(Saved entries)
====================
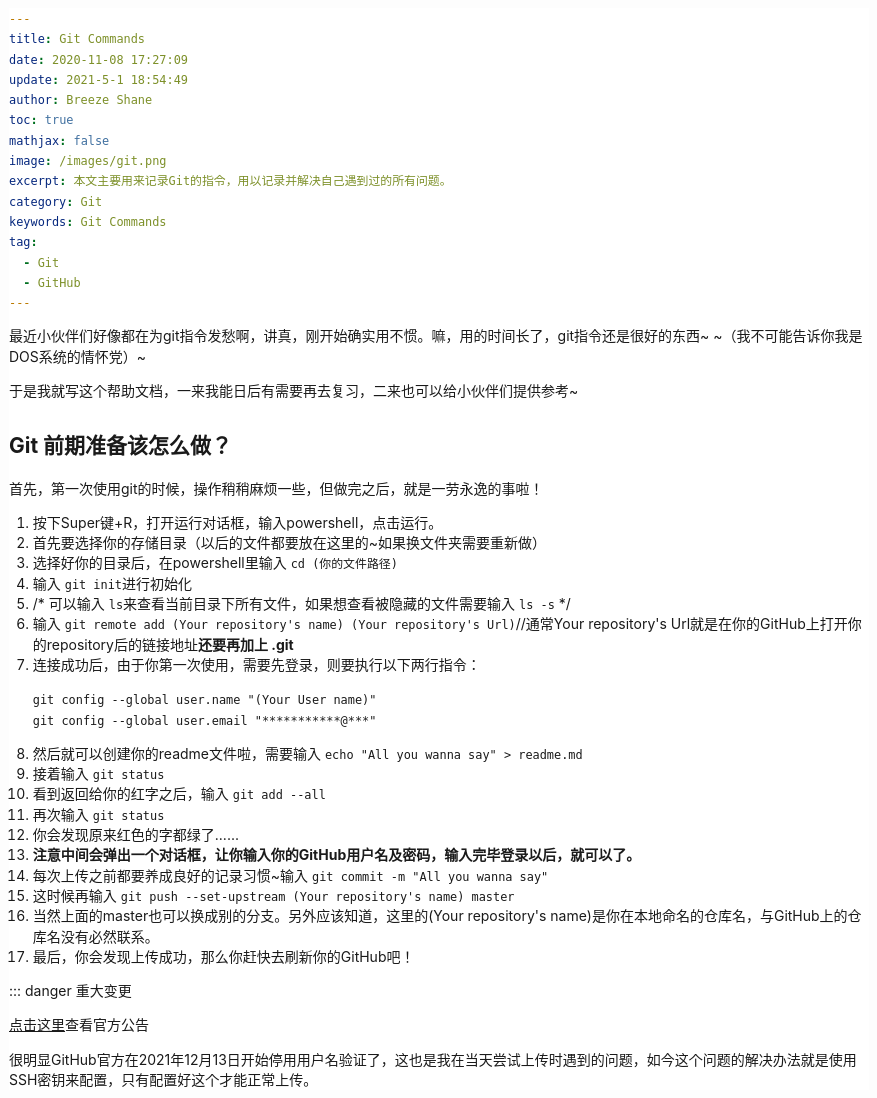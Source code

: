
 ```yaml
---
title: Git Commands
date: 2020-11-08 17:27:09
update: 2021-5-1 18:54:49
author: Breeze Shane
toc: true
mathjax: false
image: /images/git.png
excerpt: 本文主要用来记录Git的指令，用以记录并解决自己遇到过的所有问题。
category: Git
keywords: Git Commands
tag:
  - Git
  - GitHub
---
```

最近小伙伴们好像都在为git指令发愁啊，讲真，刚开始确实用不惯。嘛，用的时间长了，git指令还是很好的东西~   ~（我不可能告诉你我是DOS系统的情怀党）~

于是我就写这个帮助文档，一来我能日后有需要再去复习，二来也可以给小伙伴们提供参考~

## Git 前期准备该怎么做？

首先，第一次使用git的时候，操作稍稍麻烦一些，但做完之后，就是一劳永逸的事啦！

1. 按下Super键+R，打开运行对话框，输入powershell，点击运行。
2. 首先要选择你的存储目录（以后的文件都要放在这里的~如果换文件夹需要重新做）
3. 选择好你的目录后，在powershell里输入 `cd (你的文件路径)`
4. 输入 `git init`进行初始化
5. /* 可以输入 `ls`来查看当前目录下所有文件，如果想查看被隐藏的文件需要输入 `ls -s` */
6. 输入 `git remote add (Your repository's name) (Your repository's Url)`//通常Your repository's Url就是在你的GitHub上打开你的repository后的链接地址**还要再加上 .git**
7. 连接成功后，由于你第一次使用，需要先登录，则要执行以下两行指令：
   ```
   git config --global user.name "(Your User name)"
   git config --global user.email "***********@***"
   ```
8. 然后就可以创建你的readme文件啦，需要输入 `echo "All you wanna say" > readme.md`
9. 接着输入 `git status`
10. 看到返回给你的红字之后，输入 `git add --all`
11. 再次输入 `git status`
12. 你会发现原来红色的字都绿了......
13. **注意中间会弹出一个对话框，让你输入你的GitHub用户名及密码，输入完毕登录以后，就可以了。**
14. 每次上传之前都要养成良好的记录习惯~输入 `git commit -m "All you wanna say"`
15. 这时候再输入 `git push --set-upstream (Your repository's name) master`
16. 当然上面的master也可以换成别的分支。另外应该知道，这里的(Your repository's name)是你在本地命名的仓库名，与GitHub上的仓库名没有必然联系。
17. 最后，你会发现上传成功，那么你赶快去刷新你的GitHub吧！

::: danger 重大变更

[点击这里](https://github.blog/2020-12-15-token-authentication-requirements-for-git-operations/)查看官方公告

很明显GitHub官方在2021年12月13日开始停用用户名验证了，这也是我在当天尝试上传时遇到的问题，如今这个问题的解决办法就是使用SSH密钥来配置，只有配置好这个才能正常上传。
====================
**YOUR GOAL:** In the records above, some lines may contain the word "user"; copy every one of them.

**SOLVED EXERCISE:**
   git config --global user.name "(Your User name)"
   git config --global user.email "***********@***"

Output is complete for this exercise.